:: What is needed ::
Each line below needs to be duplicated without alteration.

:: Stored data ::
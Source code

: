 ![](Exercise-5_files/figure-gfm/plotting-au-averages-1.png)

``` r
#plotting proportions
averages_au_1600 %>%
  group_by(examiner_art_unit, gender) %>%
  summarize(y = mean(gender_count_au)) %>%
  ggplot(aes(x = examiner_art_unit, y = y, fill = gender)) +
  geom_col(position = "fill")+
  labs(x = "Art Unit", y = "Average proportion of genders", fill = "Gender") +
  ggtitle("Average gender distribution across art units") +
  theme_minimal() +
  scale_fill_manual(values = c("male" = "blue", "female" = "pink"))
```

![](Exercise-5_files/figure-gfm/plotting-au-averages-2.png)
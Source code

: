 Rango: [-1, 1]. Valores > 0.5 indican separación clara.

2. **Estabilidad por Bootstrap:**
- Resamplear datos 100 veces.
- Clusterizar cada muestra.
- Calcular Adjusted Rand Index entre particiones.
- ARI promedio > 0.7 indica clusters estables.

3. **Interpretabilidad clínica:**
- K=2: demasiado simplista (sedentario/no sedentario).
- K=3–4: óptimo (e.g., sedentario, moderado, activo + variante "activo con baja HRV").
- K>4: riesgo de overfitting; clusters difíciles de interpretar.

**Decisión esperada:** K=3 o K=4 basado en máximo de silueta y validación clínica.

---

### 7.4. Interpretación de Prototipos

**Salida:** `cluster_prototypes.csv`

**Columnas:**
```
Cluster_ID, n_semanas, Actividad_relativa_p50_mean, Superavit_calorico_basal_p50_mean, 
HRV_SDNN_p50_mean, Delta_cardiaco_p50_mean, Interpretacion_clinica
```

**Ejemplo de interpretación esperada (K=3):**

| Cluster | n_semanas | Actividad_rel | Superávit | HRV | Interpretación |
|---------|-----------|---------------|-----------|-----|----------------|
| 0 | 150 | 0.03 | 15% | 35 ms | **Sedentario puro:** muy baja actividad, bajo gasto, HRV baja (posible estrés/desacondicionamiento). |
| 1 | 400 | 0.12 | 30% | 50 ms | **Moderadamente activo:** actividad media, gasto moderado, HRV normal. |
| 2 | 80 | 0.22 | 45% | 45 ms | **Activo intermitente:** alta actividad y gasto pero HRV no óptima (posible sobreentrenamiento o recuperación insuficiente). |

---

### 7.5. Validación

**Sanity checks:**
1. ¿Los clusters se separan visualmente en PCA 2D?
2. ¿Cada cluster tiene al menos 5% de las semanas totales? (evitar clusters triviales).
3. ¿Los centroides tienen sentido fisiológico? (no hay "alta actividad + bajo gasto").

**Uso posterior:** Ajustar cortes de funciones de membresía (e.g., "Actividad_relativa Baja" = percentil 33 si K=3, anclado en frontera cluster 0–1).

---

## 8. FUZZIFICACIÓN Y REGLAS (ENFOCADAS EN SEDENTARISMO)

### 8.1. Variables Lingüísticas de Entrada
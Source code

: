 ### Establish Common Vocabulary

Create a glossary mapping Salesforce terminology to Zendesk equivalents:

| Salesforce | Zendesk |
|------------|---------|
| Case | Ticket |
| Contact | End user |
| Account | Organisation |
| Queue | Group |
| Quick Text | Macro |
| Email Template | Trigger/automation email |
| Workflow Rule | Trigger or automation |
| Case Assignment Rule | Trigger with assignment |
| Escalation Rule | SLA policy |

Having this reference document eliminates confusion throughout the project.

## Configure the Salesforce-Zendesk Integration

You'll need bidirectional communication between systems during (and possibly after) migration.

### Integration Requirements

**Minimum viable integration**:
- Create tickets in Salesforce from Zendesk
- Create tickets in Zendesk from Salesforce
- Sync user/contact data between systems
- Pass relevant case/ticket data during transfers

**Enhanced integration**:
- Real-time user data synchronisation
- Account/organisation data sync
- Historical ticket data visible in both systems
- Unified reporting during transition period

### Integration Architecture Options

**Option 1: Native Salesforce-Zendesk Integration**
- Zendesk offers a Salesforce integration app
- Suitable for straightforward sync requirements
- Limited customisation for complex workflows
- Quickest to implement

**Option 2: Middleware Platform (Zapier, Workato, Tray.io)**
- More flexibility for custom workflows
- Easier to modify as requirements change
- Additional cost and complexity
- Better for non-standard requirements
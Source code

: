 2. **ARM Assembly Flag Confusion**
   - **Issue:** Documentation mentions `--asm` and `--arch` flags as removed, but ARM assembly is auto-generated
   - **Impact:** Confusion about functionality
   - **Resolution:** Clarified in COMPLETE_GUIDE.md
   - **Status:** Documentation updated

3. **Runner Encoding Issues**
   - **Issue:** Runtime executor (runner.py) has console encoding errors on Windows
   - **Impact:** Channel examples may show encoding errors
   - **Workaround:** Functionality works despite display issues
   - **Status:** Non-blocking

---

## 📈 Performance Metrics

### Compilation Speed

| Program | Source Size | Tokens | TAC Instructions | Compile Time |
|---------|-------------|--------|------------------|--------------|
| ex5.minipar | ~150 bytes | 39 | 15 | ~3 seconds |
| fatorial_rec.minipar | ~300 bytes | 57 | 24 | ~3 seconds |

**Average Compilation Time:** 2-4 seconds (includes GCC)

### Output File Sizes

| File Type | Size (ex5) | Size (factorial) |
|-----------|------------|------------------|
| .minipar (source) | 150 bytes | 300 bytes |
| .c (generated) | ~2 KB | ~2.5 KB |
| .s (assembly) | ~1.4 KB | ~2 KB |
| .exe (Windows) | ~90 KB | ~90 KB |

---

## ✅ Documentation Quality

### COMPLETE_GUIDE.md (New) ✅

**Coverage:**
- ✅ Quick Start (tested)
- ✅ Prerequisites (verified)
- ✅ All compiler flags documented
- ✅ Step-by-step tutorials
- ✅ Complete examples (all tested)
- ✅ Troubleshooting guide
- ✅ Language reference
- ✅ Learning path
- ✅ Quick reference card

:: Finished task ::
Source code

: ![](Exercise-5_files/figure-gfm/plotting-au-averages-1.png)

``` r
#plotting proportions
averages_au_1600 %>%
  group_by(examiner_art_unit, gender) %>%
  summarize(y = mean(gender_count_au)) %>%
  ggplot(aes(x = examiner_art_unit, y = y, fill = gender)) +
  geom_col(position = "fill")+
  labs(x = "Art Unit", y = "Average proportion of genders", fill = "Gender") +
  ggtitle("Average gender distribution across art units") +
  theme_minimal() +
  scale_fill_manual(values = c("male" = "blue", "female" = "pink"))
```

![](Exercise-5_files/figure-gfm/plotting-au-averages-2.png)
Source code

: Rango: [-1, 1]. Valores > 0.5 indican separación clara.

2. **Estabilidad por Bootstrap:**
- Resamplear datos 100 veces.
- Clusterizar cada muestra.
- Calcular Adjusted Rand Index entre particiones.
- ARI promedio > 0.7 indica clusters estables.

3. **Interpretabilidad clínica:**
- K=2: demasiado simplista (sedentario/no sedentario).
- K=3–4: óptimo (e.g., sedentario, moderado, activo + variante "activo con baja HRV").
- K>4: riesgo de overfitting; clusters difíciles de interpretar.

**Decisión esperada:** K=3 o K=4 basado en máximo de silueta y validación clínica.

---

### 7.4. Interpretación de Prototipos

**Salida:** `cluster_prototypes.csv`

**Columnas:**
```
Cluster_ID, n_semanas, Actividad_relativa_p50_mean, Superavit_calorico_basal_p50_mean, 
HRV_SDNN_p50_mean, Delta_cardiaco_p50_mean, Interpretacion_clinica
```

**Ejemplo de interpretación esperada (K=3):**

| Cluster | n_semanas | Actividad_rel | Superávit | HRV | Interpretación |
|---------|-----------|---------------|-----------|-----|----------------|
| 0 | 150 | 0.03 | 15% | 35 ms | **Sedentario puro:** muy baja actividad, bajo gasto, HRV baja (posible estrés/desacondicionamiento). |
| 1 | 400 | 0.12 | 30% | 50 ms | **Moderadamente activo:** actividad media, gasto moderado, HRV normal. |
| 2 | 80 | 0.22 | 45% | 45 ms | **Activo intermitente:** alta actividad y gasto pero HRV no óptima (posible sobreentrenamiento o recuperación insuficiente). |

---

### 7.5. Validación

**Sanity checks:**
1. ¿Los clusters se separan visualmente en PCA 2D?
2. ¿Cada cluster tiene al menos 5% de las semanas totales? (evitar clusters triviales).
3. ¿Los centroides tienen sentido fisiológico? (no hay "alta actividad + bajo gasto").

**Uso posterior:** Ajustar cortes de funciones de membresía (e.g., "Actividad_relativa Baja" = percentil 33 si K=3, anclado en frontera cluster 0–1).

---

## 8. FUZZIFICACIÓN Y REGLAS (ENFOCADAS EN SEDENTARISMO)

### 8.1. Variables Lingüísticas de Entrada
Source code

: ### Establish Common Vocabulary

Create a glossary mapping Salesforce terminology to Zendesk equivalents:

| Salesforce | Zendesk |
|------------|---------|
| Case | Ticket |
| Contact | End user |
| Account | Organisation |
| Queue | Group |
| Quick Text | Macro |
| Email Template | Trigger/automation email |
| Workflow Rule | Trigger or automation |
| Case Assignment Rule | Trigger with assignment |
| Escalation Rule | SLA policy |

Having this reference document eliminates confusion throughout the project.

## Configure the Salesforce-Zendesk Integration

You'll need bidirectional communication between systems during (and possibly after) migration.

### Integration Requirements

**Minimum viable integration**:
- Create tickets in Salesforce from Zendesk
- Create tickets in Zendesk from Salesforce
- Sync user/contact data between systems
- Pass relevant case/ticket data during transfers

**Enhanced integration**:
- Real-time user data synchronisation
- Account/organisation data sync
- Historical ticket data visible in both systems
- Unified reporting during transition period

### Integration Architecture Options

**Option 1: Native Salesforce-Zendesk Integration**
- Zendesk offers a Salesforce integration app
- Suitable for straightforward sync requirements
- Limited customisation for complex workflows
- Quickest to implement

**Option 2: Middleware Platform (Zapier, Workato, Tray.io)**
- More flexibility for custom workflows
- Easier to modify as requirements change
- Additional cost and complexity
- Better for non-standard requirements
Source code

: 2. **ARM Assembly Flag Confusion**
   - **Issue:** Documentation mentions `--asm` and `--arch` flags as removed, but ARM assembly is auto-generated
   - **Impact:** Confusion about functionality
   - **Resolution:** Clarified in COMPLETE_GUIDE.md
   - **Status:** Documentation updated

3. **Runner Encoding Issues**
   - **Issue:** Runtime executor (runner.py) has console encoding errors on Windows
   - **Impact:** Channel examples may show encoding errors
   - **Workaround:** Functionality works despite display issues
   - **Status:** Non-blocking

---

## 📈 Performance Metrics

### Compilation Speed

| Program | Source Size | Tokens | TAC Instructions | Compile Time |
|---------|-------------|--------|------------------|--------------|
| ex5.minipar | ~150 bytes | 39 | 15 | ~3 seconds |
| fatorial_rec.minipar | ~300 bytes | 57 | 24 | ~3 seconds |

**Average Compilation Time:** 2-4 seconds (includes GCC)

### Output File Sizes

| File Type | Size (ex5) | Size (factorial) |
|-----------|------------|------------------|
| .minipar (source) | 150 bytes | 300 bytes |
| .c (generated) | ~2 KB | ~2.5 KB |
| .s (assembly) | ~1.4 KB | ~2 KB |
| .exe (Windows) | ~90 KB | ~90 KB |

---

## ✅ Documentation Quality

### COMPLETE_GUIDE.md (New) ✅

**Coverage:**
- ✅ Quick Start (tested)
- ✅ Prerequisites (verified)
- ✅ All compiler flags documented
- ✅ Step-by-step tutorials
- ✅ Complete examples (all tested)
- ✅ Troubleshooting guide
- ✅ Language reference
- ✅ Learning path
- ✅ Quick reference card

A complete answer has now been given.